Directions for this task —
Return only the lines below starting at the line containing "In a real Laravel" and ending at the line containing "My thunkable app", both included, exactly as they are and with no pictures.

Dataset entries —
┌──
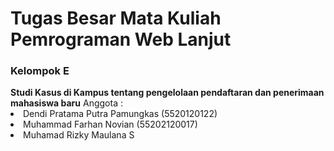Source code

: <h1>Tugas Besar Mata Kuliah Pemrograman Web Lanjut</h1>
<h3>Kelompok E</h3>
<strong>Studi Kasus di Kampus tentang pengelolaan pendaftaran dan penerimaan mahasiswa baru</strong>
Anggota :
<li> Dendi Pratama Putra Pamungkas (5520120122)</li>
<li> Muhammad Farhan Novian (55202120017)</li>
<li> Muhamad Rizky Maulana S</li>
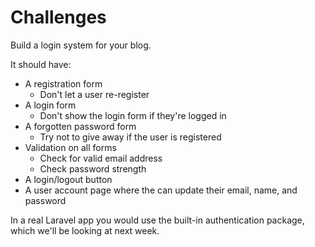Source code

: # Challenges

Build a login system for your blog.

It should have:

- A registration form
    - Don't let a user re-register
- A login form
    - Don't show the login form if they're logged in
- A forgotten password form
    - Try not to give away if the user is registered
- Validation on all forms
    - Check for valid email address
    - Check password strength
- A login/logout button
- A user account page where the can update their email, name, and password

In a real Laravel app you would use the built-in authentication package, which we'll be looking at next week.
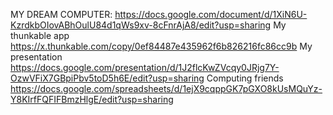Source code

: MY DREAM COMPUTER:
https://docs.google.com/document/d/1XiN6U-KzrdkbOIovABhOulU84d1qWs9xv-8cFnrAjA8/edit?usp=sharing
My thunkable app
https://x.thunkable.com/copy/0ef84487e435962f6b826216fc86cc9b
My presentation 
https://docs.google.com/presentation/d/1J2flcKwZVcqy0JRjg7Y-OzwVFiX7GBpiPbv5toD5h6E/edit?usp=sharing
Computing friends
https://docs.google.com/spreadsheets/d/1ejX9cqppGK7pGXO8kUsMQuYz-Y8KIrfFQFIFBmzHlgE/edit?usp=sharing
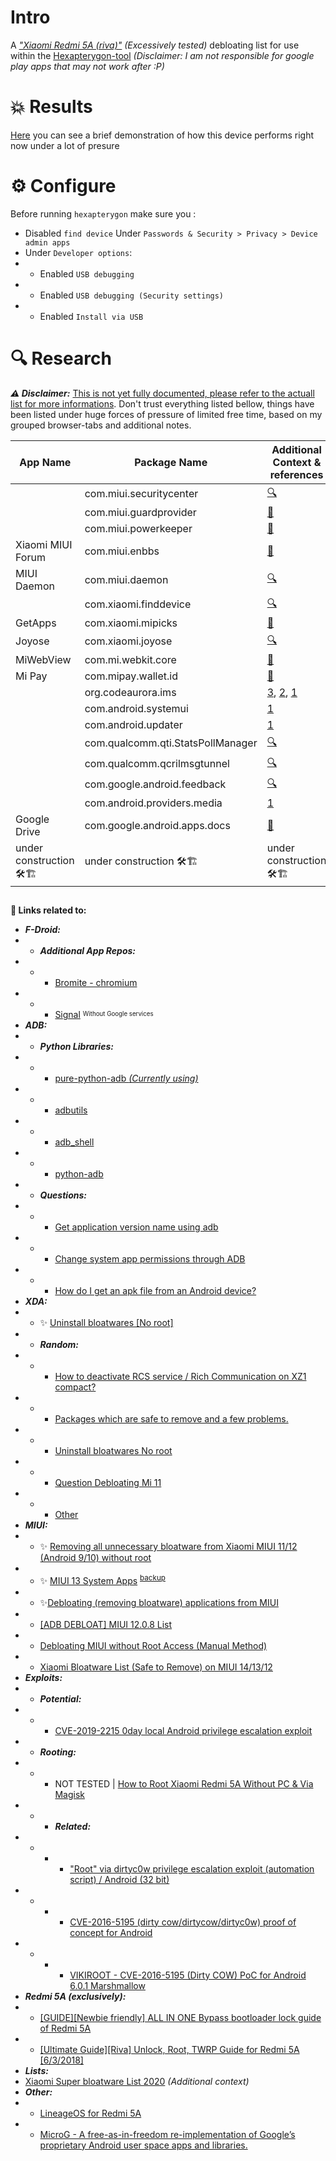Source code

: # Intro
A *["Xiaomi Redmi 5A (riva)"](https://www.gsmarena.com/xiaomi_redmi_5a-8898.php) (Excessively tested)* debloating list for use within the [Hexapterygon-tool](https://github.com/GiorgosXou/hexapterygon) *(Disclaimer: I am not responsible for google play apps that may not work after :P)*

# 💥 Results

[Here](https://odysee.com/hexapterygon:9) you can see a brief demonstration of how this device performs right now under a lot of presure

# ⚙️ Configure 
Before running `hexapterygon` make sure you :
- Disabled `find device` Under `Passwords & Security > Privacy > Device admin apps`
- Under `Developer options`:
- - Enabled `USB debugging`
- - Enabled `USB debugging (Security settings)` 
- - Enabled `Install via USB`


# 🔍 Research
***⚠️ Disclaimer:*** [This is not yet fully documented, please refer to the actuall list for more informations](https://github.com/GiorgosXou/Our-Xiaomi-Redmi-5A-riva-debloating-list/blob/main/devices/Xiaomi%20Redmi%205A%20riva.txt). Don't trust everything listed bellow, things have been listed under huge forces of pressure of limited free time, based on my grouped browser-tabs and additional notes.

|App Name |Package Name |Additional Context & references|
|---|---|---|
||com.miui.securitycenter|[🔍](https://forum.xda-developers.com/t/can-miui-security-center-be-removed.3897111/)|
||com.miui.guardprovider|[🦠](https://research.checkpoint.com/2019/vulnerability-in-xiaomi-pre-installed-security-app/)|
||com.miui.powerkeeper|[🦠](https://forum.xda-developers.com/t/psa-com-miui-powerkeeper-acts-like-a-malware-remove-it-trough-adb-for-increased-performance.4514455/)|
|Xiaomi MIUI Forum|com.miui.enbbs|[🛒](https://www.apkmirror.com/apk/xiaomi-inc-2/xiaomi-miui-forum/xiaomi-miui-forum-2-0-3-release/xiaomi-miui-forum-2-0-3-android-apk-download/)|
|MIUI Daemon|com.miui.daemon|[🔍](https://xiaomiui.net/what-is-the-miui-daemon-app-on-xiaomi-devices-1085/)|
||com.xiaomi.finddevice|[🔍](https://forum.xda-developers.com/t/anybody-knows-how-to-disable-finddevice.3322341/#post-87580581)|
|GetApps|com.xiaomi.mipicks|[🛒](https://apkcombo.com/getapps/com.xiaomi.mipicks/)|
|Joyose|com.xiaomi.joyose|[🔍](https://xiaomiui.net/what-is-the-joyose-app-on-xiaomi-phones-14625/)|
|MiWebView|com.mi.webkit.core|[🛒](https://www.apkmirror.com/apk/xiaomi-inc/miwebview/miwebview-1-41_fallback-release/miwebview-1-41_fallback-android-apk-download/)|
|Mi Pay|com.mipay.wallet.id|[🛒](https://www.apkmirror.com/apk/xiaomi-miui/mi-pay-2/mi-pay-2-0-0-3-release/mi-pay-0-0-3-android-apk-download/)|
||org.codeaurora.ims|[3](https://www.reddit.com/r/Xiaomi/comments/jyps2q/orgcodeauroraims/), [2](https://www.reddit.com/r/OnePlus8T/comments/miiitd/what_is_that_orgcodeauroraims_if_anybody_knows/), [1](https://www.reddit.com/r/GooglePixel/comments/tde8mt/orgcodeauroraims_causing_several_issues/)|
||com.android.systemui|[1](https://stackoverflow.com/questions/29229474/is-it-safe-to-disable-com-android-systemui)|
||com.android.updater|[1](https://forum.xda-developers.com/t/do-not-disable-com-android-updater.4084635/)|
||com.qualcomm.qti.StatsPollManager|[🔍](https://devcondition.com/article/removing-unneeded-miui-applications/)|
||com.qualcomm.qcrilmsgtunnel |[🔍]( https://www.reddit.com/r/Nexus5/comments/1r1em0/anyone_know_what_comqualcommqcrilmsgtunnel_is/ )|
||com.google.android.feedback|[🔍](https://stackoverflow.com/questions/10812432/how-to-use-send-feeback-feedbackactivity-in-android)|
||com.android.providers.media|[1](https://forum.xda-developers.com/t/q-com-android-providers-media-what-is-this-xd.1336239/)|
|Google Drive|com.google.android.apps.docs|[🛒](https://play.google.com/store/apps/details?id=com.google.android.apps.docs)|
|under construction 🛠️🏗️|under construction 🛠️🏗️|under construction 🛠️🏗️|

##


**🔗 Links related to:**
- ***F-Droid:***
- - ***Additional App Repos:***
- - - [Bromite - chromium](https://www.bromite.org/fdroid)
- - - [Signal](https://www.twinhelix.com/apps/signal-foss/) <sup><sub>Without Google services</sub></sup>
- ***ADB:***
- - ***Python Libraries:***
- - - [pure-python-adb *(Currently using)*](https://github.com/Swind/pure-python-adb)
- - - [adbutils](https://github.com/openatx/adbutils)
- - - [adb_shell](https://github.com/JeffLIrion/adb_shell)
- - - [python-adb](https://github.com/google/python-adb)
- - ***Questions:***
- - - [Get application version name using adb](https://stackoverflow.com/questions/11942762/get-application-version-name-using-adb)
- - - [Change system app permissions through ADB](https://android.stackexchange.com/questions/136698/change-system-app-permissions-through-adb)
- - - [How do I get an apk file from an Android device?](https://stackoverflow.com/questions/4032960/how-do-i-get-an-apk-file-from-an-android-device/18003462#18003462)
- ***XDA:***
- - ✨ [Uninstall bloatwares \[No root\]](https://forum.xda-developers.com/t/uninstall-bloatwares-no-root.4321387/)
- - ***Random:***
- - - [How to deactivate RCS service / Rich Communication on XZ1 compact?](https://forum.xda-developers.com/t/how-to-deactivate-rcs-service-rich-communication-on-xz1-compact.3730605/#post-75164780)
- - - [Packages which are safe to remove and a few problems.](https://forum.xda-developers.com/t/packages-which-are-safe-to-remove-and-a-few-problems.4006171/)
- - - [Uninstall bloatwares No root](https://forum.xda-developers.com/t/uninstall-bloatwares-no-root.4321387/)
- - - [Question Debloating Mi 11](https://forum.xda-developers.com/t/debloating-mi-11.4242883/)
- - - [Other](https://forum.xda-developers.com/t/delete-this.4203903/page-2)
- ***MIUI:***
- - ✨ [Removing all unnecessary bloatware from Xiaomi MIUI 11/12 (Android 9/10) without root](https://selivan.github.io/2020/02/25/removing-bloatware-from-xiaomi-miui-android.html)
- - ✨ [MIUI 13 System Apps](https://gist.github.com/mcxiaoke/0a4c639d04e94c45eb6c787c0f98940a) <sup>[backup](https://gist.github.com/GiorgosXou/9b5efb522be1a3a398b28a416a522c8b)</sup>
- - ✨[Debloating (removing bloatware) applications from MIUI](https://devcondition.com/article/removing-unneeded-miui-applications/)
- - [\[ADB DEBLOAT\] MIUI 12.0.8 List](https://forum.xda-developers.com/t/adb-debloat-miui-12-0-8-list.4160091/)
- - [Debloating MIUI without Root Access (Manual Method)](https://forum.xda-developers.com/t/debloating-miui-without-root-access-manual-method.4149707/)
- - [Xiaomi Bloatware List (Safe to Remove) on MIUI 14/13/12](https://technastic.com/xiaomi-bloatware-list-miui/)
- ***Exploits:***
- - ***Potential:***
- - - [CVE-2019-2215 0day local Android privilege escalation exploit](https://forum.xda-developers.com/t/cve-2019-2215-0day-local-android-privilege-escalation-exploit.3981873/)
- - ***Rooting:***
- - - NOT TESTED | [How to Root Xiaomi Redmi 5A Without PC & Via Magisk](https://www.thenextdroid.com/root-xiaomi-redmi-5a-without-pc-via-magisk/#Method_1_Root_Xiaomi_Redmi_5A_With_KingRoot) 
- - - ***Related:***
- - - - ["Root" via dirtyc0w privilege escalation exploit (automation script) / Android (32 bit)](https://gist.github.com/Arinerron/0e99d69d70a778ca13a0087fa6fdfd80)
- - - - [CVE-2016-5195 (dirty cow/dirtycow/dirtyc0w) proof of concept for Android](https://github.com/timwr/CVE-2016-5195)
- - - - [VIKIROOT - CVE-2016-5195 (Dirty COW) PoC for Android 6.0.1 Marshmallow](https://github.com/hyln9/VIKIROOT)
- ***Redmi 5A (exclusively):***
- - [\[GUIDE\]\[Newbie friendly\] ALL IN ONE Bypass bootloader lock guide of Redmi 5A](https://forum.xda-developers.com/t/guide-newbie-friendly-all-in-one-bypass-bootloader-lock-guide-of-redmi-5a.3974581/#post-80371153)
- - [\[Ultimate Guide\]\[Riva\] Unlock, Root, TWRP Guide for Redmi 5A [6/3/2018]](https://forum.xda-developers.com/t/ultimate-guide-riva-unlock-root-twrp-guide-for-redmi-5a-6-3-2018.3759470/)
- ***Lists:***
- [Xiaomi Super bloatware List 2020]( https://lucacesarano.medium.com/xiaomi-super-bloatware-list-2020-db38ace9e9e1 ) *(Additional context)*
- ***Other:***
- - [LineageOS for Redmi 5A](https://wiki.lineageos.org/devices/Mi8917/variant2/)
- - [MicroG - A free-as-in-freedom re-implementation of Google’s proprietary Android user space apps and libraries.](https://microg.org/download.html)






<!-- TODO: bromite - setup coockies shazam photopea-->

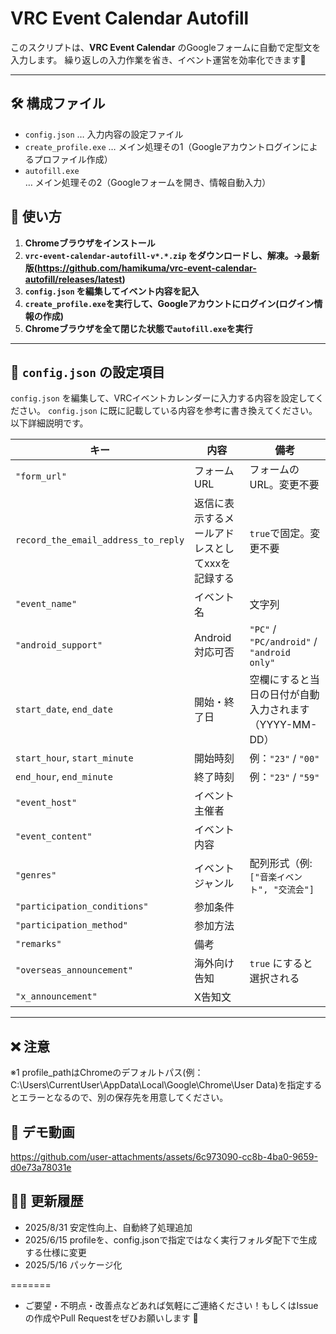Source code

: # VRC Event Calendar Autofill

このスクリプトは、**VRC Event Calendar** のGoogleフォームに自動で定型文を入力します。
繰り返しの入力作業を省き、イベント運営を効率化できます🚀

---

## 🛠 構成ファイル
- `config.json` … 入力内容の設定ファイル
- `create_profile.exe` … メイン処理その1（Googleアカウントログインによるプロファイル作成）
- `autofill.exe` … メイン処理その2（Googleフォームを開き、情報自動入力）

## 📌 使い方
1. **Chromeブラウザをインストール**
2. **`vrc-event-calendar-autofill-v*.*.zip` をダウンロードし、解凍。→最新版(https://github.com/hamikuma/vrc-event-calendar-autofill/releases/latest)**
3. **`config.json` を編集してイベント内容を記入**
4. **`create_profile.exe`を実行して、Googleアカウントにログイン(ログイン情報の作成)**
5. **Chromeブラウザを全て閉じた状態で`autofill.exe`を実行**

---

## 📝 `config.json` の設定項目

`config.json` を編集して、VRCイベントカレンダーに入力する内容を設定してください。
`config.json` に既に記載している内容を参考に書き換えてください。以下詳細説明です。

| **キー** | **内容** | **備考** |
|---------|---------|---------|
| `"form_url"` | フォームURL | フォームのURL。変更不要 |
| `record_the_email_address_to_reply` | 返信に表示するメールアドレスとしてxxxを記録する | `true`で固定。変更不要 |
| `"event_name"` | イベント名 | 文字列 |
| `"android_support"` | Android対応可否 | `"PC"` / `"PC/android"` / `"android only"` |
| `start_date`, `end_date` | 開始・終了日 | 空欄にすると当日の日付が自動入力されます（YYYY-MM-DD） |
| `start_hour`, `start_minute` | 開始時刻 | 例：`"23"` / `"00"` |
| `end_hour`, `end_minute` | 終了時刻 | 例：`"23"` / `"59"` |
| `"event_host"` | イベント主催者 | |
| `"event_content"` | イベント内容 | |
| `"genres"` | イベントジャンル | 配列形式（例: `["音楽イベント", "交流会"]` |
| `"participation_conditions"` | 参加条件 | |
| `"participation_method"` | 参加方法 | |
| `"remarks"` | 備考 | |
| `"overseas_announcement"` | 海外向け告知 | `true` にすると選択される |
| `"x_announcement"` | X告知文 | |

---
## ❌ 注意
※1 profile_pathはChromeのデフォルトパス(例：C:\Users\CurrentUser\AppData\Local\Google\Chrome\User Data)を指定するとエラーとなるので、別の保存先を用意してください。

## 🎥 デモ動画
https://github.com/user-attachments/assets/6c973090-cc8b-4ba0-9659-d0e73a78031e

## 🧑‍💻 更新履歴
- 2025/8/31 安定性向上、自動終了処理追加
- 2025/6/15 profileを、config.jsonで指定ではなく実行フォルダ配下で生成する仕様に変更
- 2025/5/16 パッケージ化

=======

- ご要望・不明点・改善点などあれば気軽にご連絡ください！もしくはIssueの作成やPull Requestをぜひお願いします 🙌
└──
Exercise answer —
In a real Laravel app you would use the built-in authentication package, which we'll be looking at next week.
Source code

: MY DREAM COMPUTER:
https://docs.google.com/document/d/1XiN6U-KzrdkbOIovABhOulU84d1qWs9xv-8cFnrAjA8/edit?usp=sharing
My thunkable app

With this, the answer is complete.